How to conCollect but stop on first exception?
Opened this issue · 8 comments
Consider the following:
Job.conCollect [
job {
printfn "start 1"
do! timeOutMillis 1000
printfn "end 1"
}
job {
printfn "start 2"
do! timeOutMillis 2000
printfn "end 2"
}
job {
printfn "start 3"
failwith "foo"
}
When run, this prints all the "start x" messages, waits for one second, prints "end 1", waits another second, prints "end 2", and then immediately throws.
I would like to run jobs in parallel (and get their results), but stop on the first exception, because (in my use-case) if one of the jobs throws an exception, the whole request fails and it makes no sense to wait for anything else, or to return more than the first exception.
Is there a simple way to do this in Hopac?
Is there no way in Hopac to stop on the first exception when running jobs concurrently?
Thanks.

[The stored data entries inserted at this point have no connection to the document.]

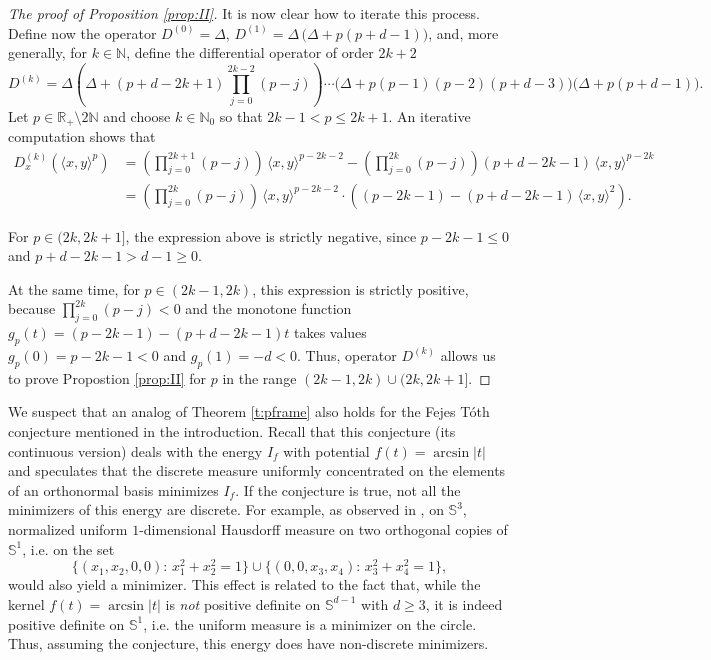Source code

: \documentclass[11pt, leqno]{amsart}
\def\S{\mathbb S}
\theoremstyle{definition}
\numberwithin{equation}{section}
\begin{document}
\begin{proof}[The proof of Proposition \ref{prop:II}]
It is now clear how to iterate this process. 
  Define now the operator $D^{(0)} = \Delta$, $D^{(1)} = \Delta \, \big( \Delta +  p (p+d -1) \big)$, and, more generally, for $k\in \mathbb N$, define the differential operator of order $2k+2$ 
\begin{equation}\label{e.4.21}
D^{(k)}  = \Delta  \left( \Delta + (p+d-2k+1) \prod_{j=0}^{2k-2} (p-j) \right) \cdots \Bigg( \Delta + p (p-1) (p-2) ( p+d-3) \Bigg) \big( \Delta  + p ( p+d-1) \big).
\end{equation} 
Let $p \in \mathbb R_+\setminus 2 \mathbb N$ and choose $k \in \mathbb N_0$ so that $2k-1 <p \le  2k+1$. An iterative computation  shows that 
\begin{equation}\label{e.4.22}
\begin{aligned}
 D^{(k)}_x   \left(  \langle x, y \rangle^p \right) & = \left( \prod_{j=0}^{2k+1} (p-j)\right) \,  \langle x, y \rangle^{p-2k-2} - \left( \prod_{j=0}^{2k} (p-j)\right) (p + d -  2k -1)\,  \langle x, y \rangle^{p-2k} \\ 
 & = \left( \prod_{j=0}^{2k} (p-j)\right) \,  \langle x, y \rangle^{p-2k-2} \cdot \left(  (p- 2k-1)  - (p + d -  2k -1 )\,  \langle x, y \rangle^{2} \right) .
 \end{aligned}
\end{equation} 

For $p\in (2k, 2k+1]$, the expression above is strictly negative, since  $p- 2k -1 \le 0 $ and $p+ d- 2k -1 > d-1 \ge 0$. 

At the same time, for $p \in (2k-1, 2k)$, this expression is strictly positive, because  $\prod_{j=0}^{2k} (p-j) < 0 $ and the monotone function $g_p (t) =  (p- 2k-1)  - (p + d -  2k -1 )t $ takes values $g_p (0) = p - 2k-1 <0$ and $g_p (1) = - d <0$. Thus, operator $D^{(k)}$ allows us to prove Propostion \ref{prop:II} for $p$ in the range $ (2k-1,2k) \cup (2k, 2k+1]$.
\end{proof}



We suspect that an analog of Theorem \ref{t:pframe} also holds for the Fejes T\'oth conjecture \cite{FT} mentioned in the introduction. Recall that this conjecture (its continuous version) deals with the energy $I_f$ with potential $f(t) = \arcsin |t|$ and speculates that the discrete measure uniformly concentrated on the elements of an orthonormal basis minimizes $I_f$. If   the conjecture is true, not all the  minimizers of this energy are discrete. For example, as observed  in \cite{BM}, on $\S^3$,  normalized uniform $1$-dimensional Hausdorff measure on two orthogonal copies of $\S^1$, i.e. on the set $$ \{ (x_1, x_2, 0,0 ):\, x_1^2 +x_2^2 =1 \} \cup  \{ (0,0,x_3, x_4  ):\, x_3^2 +x_4^2 =1 \}, $$ would also yield a minimizer. This effect is related to the fact that, while the kernel $f(t) = \arcsin |t|$ is  {\em{not}} positive definite on $\S^{d-1}$ with $d\ge 3$, it is indeed positive definite on $\S^1$, i.e. the uniform measure is a minimizer on the circle. Thus, assuming the conjecture, this energy does have non-discrete minimizers.  
\end{document}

Never seen that function, but judging from the description, it seems to limit parallelism. This is not what I'm trying to do. Also, the description even says
Note that due to the sequential nature of streams, this simply isn't an effective solution for fine grained parallel processing.
So I'm a bit wary of doing that.
Do you have an example of how it would be used? Do I need to worry about performance? Are there other ways of accomplishing this?
I've figured out a way to do this. The idea is to use an IVar like it's a cancellation token, and wrap your jobs inside alts that will commit to the IVar if a cancellation happens. Use Job.tryWith
to fill the IVar if an exception is thrown.
The naive implementation of this concept seems like it might work...
/// Builds a job composed of a list of concurrent jobs
let wontCancel () : Job<ResizeArray<unit>> =
/// Fill this with () if we need to cancel
let cancel : IVar<unit> = IVar()
/// Wraps a job in an exception handler, and fills cancel if it raises
let attempt (atomicJob: Job<unit>) : Job<unit> =
Job.tryWith atomicJob (fun exn -> IVar.tryFill cancel ())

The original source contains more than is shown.